Can't communicate with container from vm using same physical interface

[jfjallid]

In my setup my server has two network interfaces: one for the server to communicate which resides on one network and another for vms and now docker containers to communicate on which connect to a different subnet. The server(host) has only got an ip assigned to to one interface and the other is left up but without ip assigned. I'm starting my container with the command: pipework enp4s6 $(docker start bind) 10.0.x.y/24 && pipework route bind add default via 10.0.x.1

This works perfectly to start my container and let it communicate on the second network interface. I also have a few VMs running which use the second NIC and my problem is that they can't reach the docker container communicating on the same interface.

I tried running the following commands inside my vm but that didn't help: ip addr del 10.0.x.z/24 dev eth0 ip link add link eth0 dev eth0m type macvlan mode bridge ip link set eth0m up ip addr add 10.0.x.z/24 dev eth0m route add default gw 10.0.x.1

The network interface of the vm is of type pcnet and has Promiscuous Mode Allow All.

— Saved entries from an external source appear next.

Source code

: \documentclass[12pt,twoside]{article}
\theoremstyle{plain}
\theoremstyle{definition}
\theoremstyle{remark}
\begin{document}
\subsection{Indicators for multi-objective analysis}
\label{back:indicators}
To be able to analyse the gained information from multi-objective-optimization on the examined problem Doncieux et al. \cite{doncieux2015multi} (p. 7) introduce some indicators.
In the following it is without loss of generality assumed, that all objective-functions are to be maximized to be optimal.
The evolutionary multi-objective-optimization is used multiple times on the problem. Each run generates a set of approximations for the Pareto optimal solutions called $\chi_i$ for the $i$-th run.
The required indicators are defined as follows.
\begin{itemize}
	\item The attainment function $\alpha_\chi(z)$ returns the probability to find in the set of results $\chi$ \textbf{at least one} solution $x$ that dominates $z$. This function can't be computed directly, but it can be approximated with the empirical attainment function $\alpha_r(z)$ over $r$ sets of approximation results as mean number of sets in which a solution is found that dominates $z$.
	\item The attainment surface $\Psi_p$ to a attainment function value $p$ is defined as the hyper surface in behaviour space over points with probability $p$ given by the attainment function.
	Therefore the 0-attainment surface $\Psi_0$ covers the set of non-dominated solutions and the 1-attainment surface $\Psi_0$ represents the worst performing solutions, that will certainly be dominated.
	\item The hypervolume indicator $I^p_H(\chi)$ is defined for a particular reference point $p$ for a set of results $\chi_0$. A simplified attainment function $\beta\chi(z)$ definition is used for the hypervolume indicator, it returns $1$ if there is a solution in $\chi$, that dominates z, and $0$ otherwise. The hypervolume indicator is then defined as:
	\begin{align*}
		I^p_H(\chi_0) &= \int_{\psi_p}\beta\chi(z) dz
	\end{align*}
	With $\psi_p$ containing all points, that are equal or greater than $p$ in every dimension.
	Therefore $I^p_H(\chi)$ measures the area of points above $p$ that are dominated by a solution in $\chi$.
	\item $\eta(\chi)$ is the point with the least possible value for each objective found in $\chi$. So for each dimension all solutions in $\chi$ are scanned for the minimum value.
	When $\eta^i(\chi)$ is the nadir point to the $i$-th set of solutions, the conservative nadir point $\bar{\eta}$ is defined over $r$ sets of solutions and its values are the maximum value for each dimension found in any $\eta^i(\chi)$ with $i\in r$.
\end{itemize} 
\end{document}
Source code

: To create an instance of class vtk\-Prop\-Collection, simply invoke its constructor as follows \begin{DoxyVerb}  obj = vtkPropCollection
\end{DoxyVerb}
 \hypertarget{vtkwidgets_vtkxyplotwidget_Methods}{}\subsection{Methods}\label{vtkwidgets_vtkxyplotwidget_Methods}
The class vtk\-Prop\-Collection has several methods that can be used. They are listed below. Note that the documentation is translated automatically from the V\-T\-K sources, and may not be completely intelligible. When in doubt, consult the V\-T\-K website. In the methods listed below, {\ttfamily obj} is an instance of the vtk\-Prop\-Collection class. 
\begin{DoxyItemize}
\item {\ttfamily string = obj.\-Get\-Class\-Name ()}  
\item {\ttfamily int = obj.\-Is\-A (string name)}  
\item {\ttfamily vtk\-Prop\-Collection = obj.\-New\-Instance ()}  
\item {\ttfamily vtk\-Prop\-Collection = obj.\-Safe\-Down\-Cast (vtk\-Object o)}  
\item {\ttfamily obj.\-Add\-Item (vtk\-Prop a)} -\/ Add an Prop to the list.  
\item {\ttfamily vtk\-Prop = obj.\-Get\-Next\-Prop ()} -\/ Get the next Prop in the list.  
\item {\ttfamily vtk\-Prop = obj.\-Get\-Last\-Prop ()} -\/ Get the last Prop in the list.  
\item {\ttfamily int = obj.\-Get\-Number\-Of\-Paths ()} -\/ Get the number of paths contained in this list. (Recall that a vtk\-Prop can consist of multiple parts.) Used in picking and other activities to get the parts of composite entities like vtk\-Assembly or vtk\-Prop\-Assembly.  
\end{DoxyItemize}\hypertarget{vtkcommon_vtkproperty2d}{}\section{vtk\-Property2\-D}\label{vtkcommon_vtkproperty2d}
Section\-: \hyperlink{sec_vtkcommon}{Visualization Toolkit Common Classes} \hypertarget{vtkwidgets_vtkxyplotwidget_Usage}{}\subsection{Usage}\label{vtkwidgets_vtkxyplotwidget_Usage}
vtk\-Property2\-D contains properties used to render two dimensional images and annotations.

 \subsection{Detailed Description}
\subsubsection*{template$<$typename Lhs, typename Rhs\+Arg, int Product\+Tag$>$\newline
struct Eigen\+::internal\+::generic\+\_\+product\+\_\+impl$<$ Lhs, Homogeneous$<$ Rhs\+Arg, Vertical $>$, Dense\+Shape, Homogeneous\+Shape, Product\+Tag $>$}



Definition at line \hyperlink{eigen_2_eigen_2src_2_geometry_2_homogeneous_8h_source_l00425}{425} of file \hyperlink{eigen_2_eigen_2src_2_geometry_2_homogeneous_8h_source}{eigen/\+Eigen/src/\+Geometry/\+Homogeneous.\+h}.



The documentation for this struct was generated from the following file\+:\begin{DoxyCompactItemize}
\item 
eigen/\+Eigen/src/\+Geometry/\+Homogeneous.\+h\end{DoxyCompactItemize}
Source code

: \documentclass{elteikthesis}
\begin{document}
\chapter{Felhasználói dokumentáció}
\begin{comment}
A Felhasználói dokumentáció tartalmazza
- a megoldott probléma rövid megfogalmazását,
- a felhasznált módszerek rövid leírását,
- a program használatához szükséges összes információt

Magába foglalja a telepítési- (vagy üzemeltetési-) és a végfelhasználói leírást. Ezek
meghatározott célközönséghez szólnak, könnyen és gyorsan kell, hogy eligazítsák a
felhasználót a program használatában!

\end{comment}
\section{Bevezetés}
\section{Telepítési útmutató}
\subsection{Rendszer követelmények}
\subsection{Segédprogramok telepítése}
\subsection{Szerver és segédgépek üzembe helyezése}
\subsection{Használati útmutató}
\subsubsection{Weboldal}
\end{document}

Am I missing something or would my scenario not work e.g. letting my vms communicate with the container using the same NIC?

[jpetazzo]

Which VM system are you using? I know that some systems will hook themselves at a specific layer in the NIC driver, preventing communication with other sub-interfaces ...

You can try two things:

1) enabling hairpin switching if your network hardware supports it 2) instead of using macvlan, create a bridge, attach the containers to the bridge, and put the NIC in the bridge as well

[jfjallid]

I'm using Virtualbox for my VMs. What would hairpin switching mean in this case? Do you mean using a trunk port from the server to my router and using subinterfaces for different vlans? E.g. traffic from docker container goes out on one vlan to the router and is then routed to another subinterface and takes the trunk back to the server but this time on a differnt vlan.

How does a bridge differ from macvlan? Would it still support my setup such that the Host system(the server) has not got an IP assigned to the interface, and multiple docker containers as well as virtual machines might use the interface with their own IP assigned to it on the same network?

[jpetazzo]

Hairpin switching would let the switch re-forward frames to your machine (potentially on the same subinterface, not requiring a trunk port). I know that it can help in this scenario but I haven't used it directly myself.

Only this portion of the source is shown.